Kaya abi, sağlam görüşleri ve yaklaşımı olan bir insan olmasına rağmen örgüt işlerinden uzak duran ve öne çıkmak istemeyen bir kişiliği vardı. Ben onun gibi aydınlarımızın yaptıklarını "Kürt / Kürdistan ulusal demokratik mücadelesinin GÖRÜNMEZ EMEKTARLARI" olarak adlandırıyorum.
Buna rağmen yine İzmir'deki Rızgari operasyonları sırasında Polis onu da oldukça rahatsız etti, soruşturmaya aldı...
Yeri gelmişken onun dil ve lehçe üzerindeki titiz ayrımına ilişkin bir anekdotumu da aktarmak isterim.
Diyarbekir Rizgari yargılamaları sırasında, 3. gruptaki yargılalanan arkadaşlar (Yakup Çiçek, Şehmus Özzengin ve Abdullah Uzun) adına ortak bir siyasi savunma yapılmasına ve bunun KÜRTÇE olmasına karar vermiştik. (1987) Bu, Diyarbekir Sıkıyönetim Askeri Mahkemeleri'nde anadili ile yapılan ilk YAZILI siyasi savunmalardan biri olacaktı.
Fakat Kürtçe gramere yeterince hakim değildik ve savunmanın gerektirdiği bir çok Kürtçe hukuki terimlerin karşılığını da bilmiyorduk. Bunun üzerine şöyle bir prensip kararı almıştık; hukuki terimlerin Kurmanci karşılığını bilmiyorsak bunu diğer lehçelerden özellikle Soranice'den alabilirdik. Çünkü hapishanede Sorani'ye hakim olan tutsaklar da bulunuyordu. Öyle de yapıldı.
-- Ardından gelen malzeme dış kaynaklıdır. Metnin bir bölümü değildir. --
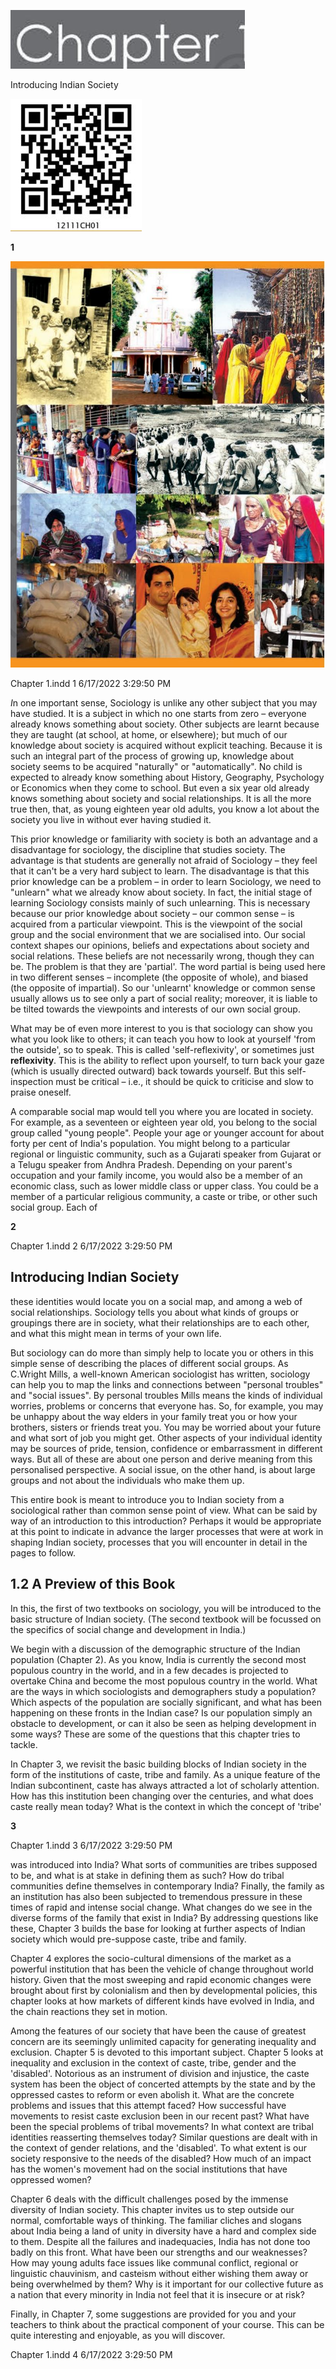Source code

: ![](_page_0_Picture_0.jpeg)

Introducing Indian Society

![](_page_0_Picture_2.jpeg)

**1**

![](_page_0_Picture_3.jpeg)

Chapter 1.indd 1 6/17/2022 3:29:50 PM

*I*n one important sense, Sociology is unlike any other subject that you may have studied. It is a subject in which no one starts from zero – everyone already knows something about society. Other subjects are learnt because they are taught (at school, at home, or elsewhere); but much of our knowledge about society is acquired without explicit teaching. Because it is such an integral part of the process of growing up, knowledge about society seems to be acquired "naturally" or "automatically". No child is expected to already know something about History, Geography, Psychology or Economics when they come to school. But even a six year old already knows something about society and social relationships. It is all the more true then, that, as young eighteen year old adults, you know a lot about the society you live in without ever having studied it.

This prior knowledge or familiarity with society is both an advantage and a disadvantage for sociology, the discipline that studies society. The advantage is that students are generally not afraid of Sociology – they feel that it can't be a very hard subject to learn. The disadvantage is that this prior knowledge can be a problem – in order to learn Sociology, we need to "unlearn" what we already know about society. In fact, the initial stage of learning Sociology consists mainly of such unlearning. This is necessary because our prior knowledge about society – our common sense – is acquired from a particular viewpoint. This is the viewpoint of the social group and the social environment that we are socialised into. Our social context shapes our opinions, beliefs and expectations about society and social relations. These beliefs are not necessarily wrong, though they can be. The problem is that they are 'partial'. The word partial is being used here in two different senses – incomplete (the opposite of whole), and biased (the opposite of impartial). So our 'unlearnt' knowledge or common sense usually allows us to see only a part of social reality; moreover, it is liable to be tilted towards the viewpoints and interests of our own social group.

What may be of even more interest to you is that sociology can show you what you look like to others; it can teach you how to look at yourself 'from the outside', so to speak. This is called 'self-reflexivity', or sometimes just **reflexivity**. This is the ability to reflect upon yourself, to turn back your gaze (which is usually directed outward) back towards yourself. But this self-inspection must be critical – i.e., it should be quick to criticise and slow to praise oneself.

A comparable social map would tell you where you are located in society. For example, as a seventeen or eighteen year old, you belong to the social group called "young people". People your age or younger account for about forty per cent of India's population. You might belong to a particular regional or linguistic community, such as a Gujarati speaker from Gujarat or a Telugu speaker from Andhra Pradesh. Depending on your parent's occupation and your family income, you would also be a member of an economic class, such as lower middle class or upper class. You could be a member of a particular religious community, a caste or tribe, or other such social group. Each of

**2**

Chapter 1.indd 2 6/17/2022 3:29:50 PM

## Introducing Indian Society

these identities would locate you on a social map, and among a web of social relationships. Sociology tells you about what kinds of groups or groupings there are in society, what their relationships are to each other, and what this might mean in terms of your own life.

But sociology can do more than simply help to locate you or others in this simple sense of describing the places of different social groups. As C.Wright Mills, a well-known American sociologist has written, sociology can help you to map the links and connections between "personal troubles" and "social issues". By personal troubles Mills means the kinds of individual worries, problems or concerns that everyone has. So, for example, you may be unhappy about the way elders in your family treat you or how your brothers, sisters or friends treat you. You may be worried about your future and what sort of job you might get. Other aspects of your individual identity may be sources of pride, tension, confidence or embarrassment in different ways. But all of these are about one person and derive meaning from this personalised perspective. A social issue, on the other hand, is about large groups and not about the individuals who make them up.

This entire book is meant to introduce you to Indian society from a sociological rather than common sense point of view. What can be said by way of an introduction to this introduction? Perhaps it would be appropriate at this point to indicate in advance the larger processes that were at work in shaping Indian society, processes that you will encounter in detail in the pages to follow.

## 1.2 A Preview of this Book

In this, the first of two textbooks on sociology, you will be introduced to the basic structure of Indian society. (The second textbook will be focussed on the specifics of social change and development in India.)

We begin with a discussion of the demographic structure of the Indian population (Chapter 2). As you know, India is currently the second most populous country in the world, and in a few decades is projected to overtake China and become the most populous country in the world. What are the ways in which sociologists and demographers study a population? Which aspects of the population are socially significant, and what has been happening on these fronts in the Indian case? Is our population simply an obstacle to development, or can it also be seen as helping development in some ways? These are some of the questions that this chapter tries to tackle.

In Chapter 3, we revisit the basic building blocks of Indian society in the form of the institutions of caste, tribe and family. As a unique feature of the Indian subcontinent, caste has always attracted a lot of scholarly attention. How has this institution been changing over the centuries, and what does caste really mean today? What is the context in which the concept of 'tribe'

**3**

Chapter 1.indd 3 6/17/2022 3:29:50 PM

was introduced into India? What sorts of communities are tribes supposed to be, and what is at stake in defining them as such? How do tribal communities define themselves in contemporary India? Finally, the family as an institution has also been subjected to tremendous pressure in these times of rapid and intense social change. What changes do we see in the diverse forms of the family that exist in India? By addressing questions like these, Chapter 3 builds the base for looking at further aspects of Indian society which would pre-suppose caste, tribe and family.

Chapter 4 explores the socio-cultural dimensions of the market as a powerful institution that has been the vehicle of change throughout world history. Given that the most sweeping and rapid economic changes were brought about first by colonialism and then by developmental policies, this chapter looks at how markets of different kinds have evolved in India, and the chain reactions they set in motion.

Among the features of our society that have been the cause of greatest concern are its seemingly unlimited capacity for generating inequality and exclusion. Chapter 5 is devoted to this important subject. Chapter 5 looks at inequality and exclusion in the context of caste, tribe, gender and the 'disabled'. Notorious as an instrument of division and injustice, the caste system has been the object of concerted attempts by the state and by the oppressed castes to reform or even abolish it. What are the concrete problems and issues that this attempt faced? How successful have movements to resist caste exclusion been in our recent past? What have been the special problems of tribal movements? In what context are tribal identities reasserting themselves today? Similar questions are dealt with in the context of gender relations, and the 'disabled'. To what extent is our society responsive to the needs of the disabled? How much of an impact has the women's movement had on the social institutions that have oppressed women?

Chapter 6 deals with the difficult challenges posed by the immense diversity of Indian society. This chapter invites us to step outside our normal, comfortable ways of thinking. The familiar cliches and slogans about India being a land of unity in diversity have a hard and complex side to them. Despite all the failures and inadequacies, India has not done too badly on this front. What have been our strengths and our weaknesses? How may young adults face issues like communal conflict, regional or linguistic chauvinism, and casteism without either wishing them away or being overwhelmed by them? Why is it important for our collective future as a nation that every minority in India not feel that it is insecure or at risk?

Finally, in Chapter 7, some suggestions are provided for you and your teachers to think about the practical component of your course. This can be quite interesting and enjoyable, as you will discover.

Chapter 1.indd 4 6/17/2022 3:29:50 PM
Bu "çözümü" Kaya abiye biraz da övünerek anlatmıştım. (1993) Aslında onaylamasını bekliyordum ama tam tersine Kaya abi hiç unutmayacağım şekilde "Çok yanlış yaptığımızı" söyleyerek tepki gösterdi.
"- Neden Kaya ab?" diye sordum, "Yabancı dillerden almaktansa kendisine daha yakın olan lehçelerden sözcük almak daha doğru değil mi?"
"-Hayır, hayır, Recebim!" dedi "Lehçelerin birbirinden kelime alması bir ensest veya akraba evliliği gibidir. Dili yozlaştırır. Her lehçenin kendine özgü bir ayrım ve mantığı, gelişme çizgisi vardır. Adapte edebiliyorsa yabancı kelimeleri alması o dili-lehçeyi geliştirir ama akrabasından alması yozlaştırır..."
Herhalde bu, dil bilimi olarak tartışılacak bir konudur.
Kaya Abi, denince anlatılacak çok anı vardır. Son yıllarımız bizim yurtdışında oluşumuz, ara-sıra telefonla veya gelip giden dostlarımız üzerinden yapılan görüşmeler giderek azaldı; son yıllarda iyice sessizliğe gömülmüştü. Buna çok acı duyuyoruz. Son zamanlarında yanında olmak, ziyaretine gidip elini öpmek isterdik. Olmadı.
En son haberlerini önceki yıl kendisine çok sahip çıkan insanlardan biri olan sevgili Mine Neşe Kırdar Sağnıç'tan almıştık. Son günlerini yine sevgili Naciye Koç arkadaşımızın çabalarıyla huzur evinde geçirmesine de teselli mi olsak, üzelsek mi bilemiyorum.
Yine de "Bâki kalan bu gökkubbede bu hoş sâda imiş" ya da hiçbir zaman kaybolup gitmeyecek olan emekler, ürünlerdir diyelim.
Kaya Abimizi hep sevgiyle, saygıyla, şükranla anacağız.
(Bu yazının altına yorum yapan değerli Sheme Xewend, Kaya abi'nin Rızgari'nin İSİM BABASI olduğunu, Hem zengin kitaplığını bağışladığını, hem yeni bir siyasi harekete isim verdiğini yazmış. Bunu bilmiyordum, ne güzel haber!.. Bilgi için çok teşekkür ederim.)